Start of Task material

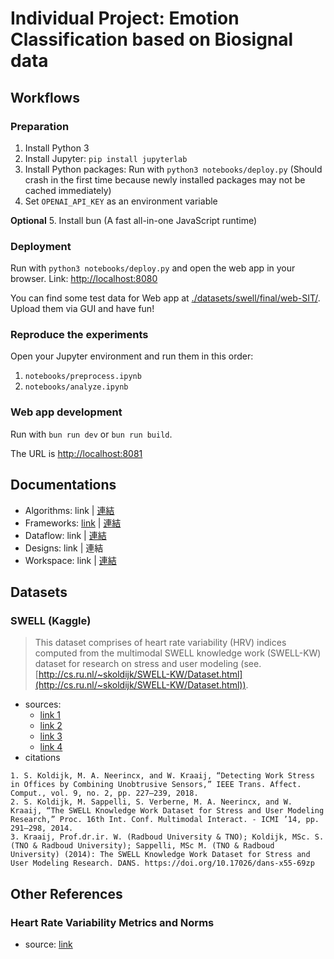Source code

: # Individual Project: Emotion Classification based on Biosignal data

<!-- ## Gallery

![Web: ]()
![Web: ]()
![Web: ]()

![Notebook: ]()
![Notebook: ]()
![Notebook: ]()

![Design: ]()
![Design: ]()
![Design: ]() -->

## Workflows

### Preparation

1. Install Python 3
2. Install Jupyter: `pip install jupyterlab`
3. Install Python packages: Run with `python3 notebooks/deploy.py` (Should crash in the first time because newly installed packages may not be cached immediately)
4. Set `OPENAI_API_KEY` as an environment variable

**Optional**
5. Install bun (A fast all-in-one JavaScript runtime)

### Deployment

Run with `python3 notebooks/deploy.py` and open the web app in your browser. Link: [http://localhost:8080](http://localhost:8080)

You can find some test data for Web app at [./datasets/swell/final/web-SIT/](./datasets/swell/final/web-SIT/). Upload them via GUI and have fun!

### Reproduce the experiments

Open your Jupyter environment and run them in this order:

1. `notebooks/preprocess.ipynb`
2. `notebooks/analyze.ipynb`

### Web app development

Run with `bun run dev` or `bun run build`.

The URL is [http://localhost:8081](http://localhost:8081)

## Documentations

- Algorithms: link | [連結](./docs/markdown/algorithms/zh-TW.md)
- Frameworks: [link](./docs/markdown/frameworks/en-US.md) | [連結](./docs/markdown/frameworks/zh-TW.md)
- Dataflow: link | [連結](./docs/markdown/dataflow/zh-TW.md)
- Designs: link | 連結
- Workspace: link | [連結](./docs/markdown/workspace/zh-TW.md)

## Datasets

<!-- ### ECG Spider Clip

> Electrocardiogram, skin conductance and respiration from spider-fearful individuals watching spider video clips

- source [link](https://physionet.org/content/ecg-spider-clip/)
- citations

```plaintext
Ihmig, F. R., Gogeascoechea, A., Schäfer, S., Lass-Hennemann, J., & Michael, T. (2020). Electrocardiogram, skin conductance and respiration from spider-fearful individuals watching spider video clips (version 1.0.0). PhysioNet. https://doi.org/10.13026/sq6q-zg04.
``` -->

### SWELL (Kaggle)

> This dataset comprises of heart rate variability (HRV) indices computed from the multimodal SWELL knowledge work (SWELL-KW) dataset for research on stress and user modeling (see. [http://cs.ru.nl/~skoldijk/SWELL-KW/Dataset.html](http://cs.ru.nl/~skoldijk/SWELL-KW/Dataset.html)).

- sources:
  - [link 1](https://www.kaggle.com/datasets/qiriro/swell-heart-rate-variability-hrv/)
  - [link 2](https://www.kaggle.com/datasets/qiriro/stress/)
  - [link 3](https://arxiv.org/pdf/1910.01770.pdf)
  - [link 4](https://www.researchgate.net/publication/330754493_Thermal_Comfort_and_Stress_Recognition_in_Office_Environment)
- citations

```plaintext
1. S. Koldijk, M. A. Neerincx, and W. Kraaij, “Detecting Work Stress in Offices by Combining Unobtrusive Sensors,” IEEE Trans. Affect. Comput., vol. 9, no. 2, pp. 227–239, 2018.
2. S. Koldijk, M. Sappelli, S. Verberne, M. A. Neerincx, and W. Kraaij, “The SWELL Knowledge Work Dataset for Stress and User Modeling Research,” Proc. 16th Int. Conf. Multimodal Interact. - ICMI ’14, pp. 291–298, 2014.
3. Kraaij, Prof.dr.ir. W. (Radboud University & TNO); Koldijk, MSc. S. (TNO & Radboud University); Sappelli, MSc M. (TNO & Radboud University) (2014): The SWELL Knowledge Work Dataset for Stress and User Modeling Research. DANS. https://doi.org/10.17026/dans-x55-69zp
```

## Other References

### Heart Rate Variability Metrics and Norms

- source: [link](https://www.ncbi.nlm.nih.gov/pmc/articles/PMC5624990/)
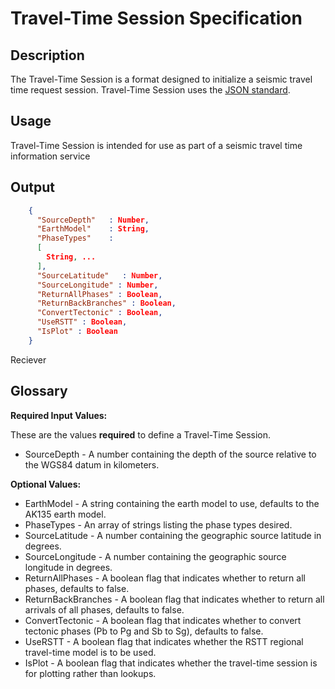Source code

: # Travel-Time Session Specification

## Description

The Travel-Time Session is a format designed to initialize a seismic travel time
request session.  Travel-Time Session uses the
[JSON standard](http://www.json.org).

## Usage
Travel-Time Session is intended for use as part of a seismic travel time
information service

## Output
```json
    {
      "SourceDepth"   : Number,
      "EarthModel"    : String,      
      "PhaseTypes"    :
      [
        String, ...
      ],
      "SourceLatitude"   : Number,
      "SourceLongitude" : Number,
      "ReturnAllPhases" : Boolean,
      "ReturnBackBranches" : Boolean,
      "ConvertTectonic" : Boolean,
      "UseRSTT" : Boolean,
      "IsPlot" : Boolean
    }
```
Reciever
## Glossary
**Required Input Values:**

These are the values **required** to define a Travel-Time Session.

* SourceDepth -  A number containing the depth of the source relative to the
WGS84 datum in kilometers.

**Optional Values:**
* EarthModel - A string containing the earth model to use, defaults to the
AK135 earth model.
* PhaseTypes - An array of strings listing the phase types desired.
* SourceLatitude - A number containing the geographic source latitude in
degrees.
* SourceLongitude - A number containing the geographic source longitude in
degrees.
* ReturnAllPhases - A boolean flag that indicates whether to return all phases,
defaults to false.
* ReturnBackBranches - A boolean flag that indicates whether to return all
arrivals of all phases, defaults to false.
* ConvertTectonic - A boolean flag that indicates whether to convert tectonic
phases (Pb to Pg and Sb to Sg), defaults to false.
* UseRSTT - A boolean flag that indicates whether the RSTT regional travel-time
model is to be used.
* IsPlot - A boolean flag that indicates whether the travel-time session is
for plotting rather than lookups.
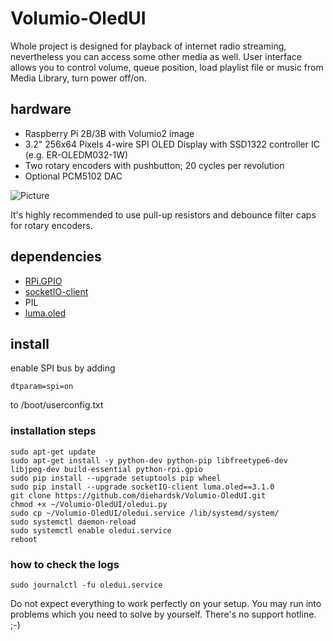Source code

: # Volumio-OledUI
Whole project is designed for playback of internet radio streaming, nevertheless you can access some other media as well.
User interface allows you to control volume, queue position, load playlist file or music from Media Library, turn power off/on.

## hardware
* Raspberry Pi 2B/3B with Volumio2 image
* 3.2" 256x64 Pixels 4-wire SPI OLED Display with SSD1322 controller IC (e.g. ER-OLEDM032-1W)
* Two rotary encoders with pushbutton; 20 cycles per revolution
* Optional PCM5102 DAC

![Picture](img/connection.png?raw=true)

It's highly recommended to use pull-up resistors and debounce filter caps for rotary encoders.

## dependencies
* [RPi.GPIO](https://sourceforge.net/p/raspberry-gpio-python/wiki/Home/)
* [socketIO-client](https://pypi.org/project/socketIO-client/)
* PIL
* [luma.oled](https://luma-oled.readthedocs.io/)

## install
enable SPI bus by adding
```
dtparam=spi=on
```
to /boot/userconfig.txt

### installation steps
```
sudo apt-get update
sudo apt-get install -y python-dev python-pip libfreetype6-dev libjpeg-dev build-essential python-rpi.gpio
sudo pip install --upgrade setuptools pip wheel
sudo pip install --upgrade socketIO-client luma.oled==3.1.0
git clone https://github.com/diehardsk/Volumio-OledUI.git
chmod +x ~/Volumio-OledUI/oledui.py
sudo cp ~/Volumio-OledUI/oledui.service /lib/systemd/system/
sudo systemctl daemon-reload
sudo systemctl enable oledui.service
reboot
```

### how to check the logs
```
sudo journalctl -fu oledui.service
```

Do not expect everything to work perfectly on your setup. You may run into problems which you need to solve by yourself.
There's no support hotline. ;-)
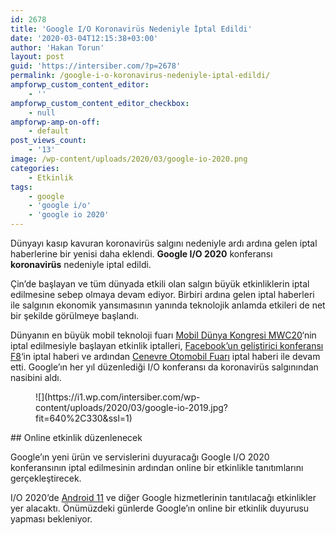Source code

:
 ```yaml
---
id: 2678
title: 'Google I/O Koronavirüs Nedeniyle İptal Edildi'
date: '2020-03-04T12:15:38+03:00'
author: 'Hakan Torun'
layout: post
guid: 'https://intersiber.com/?p=2678'
permalink: /google-i-o-koronavirus-nedeniyle-iptal-edildi/
ampforwp_custom_content_editor:
    - ''
ampforwp_custom_content_editor_checkbox:
    - null
ampforwp-amp-on-off:
    - default
post_views_count:
    - '13'
image: /wp-content/uploads/2020/03/google-io-2020.png
categories:
    - Etkinlik
tags:
    - google
    - 'google i/o'
    - 'google io 2020'
---
```


Dünyayı kasıp kavuran koronavirüs salgını nedeniyle ardı ardına gelen iptal haberlerine bir yenisi daha eklendi. **Google I/O 2020** konferansı **koronavirüs** nedeniyle iptal edildi.

Çin’de başlayan ve tüm dünyada etkili olan salgın büyük etkinliklerin iptal edilmesine sebep olmaya devam ediyor. Birbiri ardına gelen iptal haberleri ile salgının ekonomik yansımasının yanında teknolojik anlamda etkileri de net bir şekilde görülmeye başlandı.

Dünyanın en büyük mobil teknoloji fuarı [Mobil Dünya Kongresi MWC20](https://intersiber.com/mobil-dunya-kongresi-mwc20-coronavirus-sebebiyle-resmen-iptal-edildi/)‘nin iptal edilmesiyle başlayan etkinlik iptalleri, [Facebook’un geliştirici konferansı F8](https://intersiber.com/facebook-f8-gelistirici-konferansi-coronavirus-salgini-nedeniyle-iptal-edildi/)‘in iptal haberi ve ardından [Cenevre Otomobil Fuarı](https://intersiber.com/cenevre-otomobil-fuari-coronavirus-sebebiyle-iptal-edildi/) iptal haberi ile devam etti. Google’ın her yıl düzenlediği I/O konferansı da koronavirüs salgınından nasibini aldı.

<figure class="wp-block-image size-large">![](https://i1.wp.com/intersiber.com/wp-content/uploads/2020/03/google-io-2019.jpg?fit=640%2C330&ssl=1)</figure>## Online etkinlik düzenlenecek

Google’ın yeni ürün ve servislerini duyuracağı Google I/O 2020 konferansının iptal edilmesinin ardından online bir etkinlikle tanıtımlarını gerçekleştirecek.

I/O 2020’de [Android 11](https://intersiber.com/android-11in-resmi-tanitim-tarihi-belli-oldu/) ve diğer Google hizmetlerinin tanıtılacağı etkinlikler yer alacaktı. Önümüzdeki günlerde Google’ın online bir etkinlik duyurusu yapması bekleniyor.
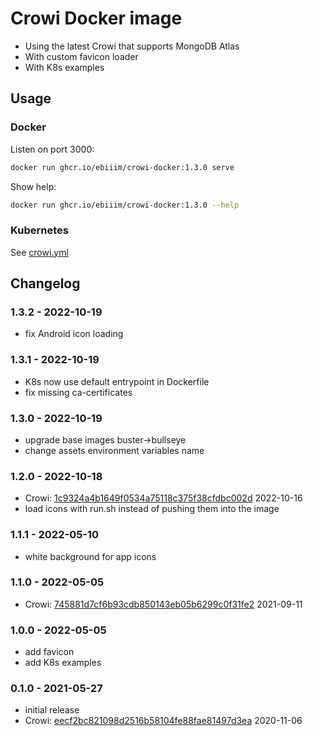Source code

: # Crowi Docker image

- Using the latest Crowi that supports MongoDB Atlas
- With custom favicon loader
- With K8s examples

## Usage

### Docker

Listen on port 3000:

```sh
docker run ghcr.io/ebiiim/crowi-docker:1.3.0 serve
```

Show help:

```sh
docker run ghcr.io/ebiiim/crowi-docker:1.3.0 --help
```

### Kubernetes

See [crowi.yml](k8s/crowi.yml)

## Changelog

### 1.3.2 - 2022-10-19

- fix Android icon loading

### 1.3.1 - 2022-10-19

- K8s now use default entrypoint in Dockerfile
- fix missing ca-certificates

### 1.3.0 - 2022-10-19

- upgrade base images buster->bullseye
- change assets environment variables name

### 1.2.0 - 2022-10-18

- Crowi: [1c9324a4b1649f0534a75118c375f38cfdbc002d](https://github.com/crowi/crowi/tree/1c9324a4b1649f0534a75118c375f38cfdbc002d) 2022-10-16
- load icons with run.sh instead of pushing them into the image

### 1.1.1 - 2022-05-10

- white background for app icons

### 1.1.0 - 2022-05-05

- Crowi: [745881d7cf6b93cdb850143eb05b6299c0f31fe2](https://github.com/crowi/crowi/tree/745881d7cf6b93cdb850143eb05b6299c0f31fe2) 2021-09-11

### 1.0.0 - 2022-05-05

- add favicon
- add K8s examples

### 0.1.0 - 2021-05-27

- initial release
- Crowi: [eecf2bc821098d2516b58104fe88fae81497d3ea](https://github.com/crowi/crowi/tree/eecf2bc821098d2516b58104fe88fae81497d3ea) 2020-11-06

End of Task material

- [Problem to work on]
The answer is the run of lines above from the line containing "- change assets environment variables name" through the line containing "### 1.1.1 - 2022-05-10", copied exactly and alone.

- [Answer area]
- change assets environment variables name

### 1.2.0 - 2022-10-18

- Crowi: [1c9324a4b1649f0534a75118c375f38cfdbc002d](https://github.com/crowi/crowi/tree/1c9324a4b1649f0534a75118c375f38cfdbc002d) 2022-10-16
- load icons with run.sh instead of pushing them into the image

### 1.1.1 - 2022-05-10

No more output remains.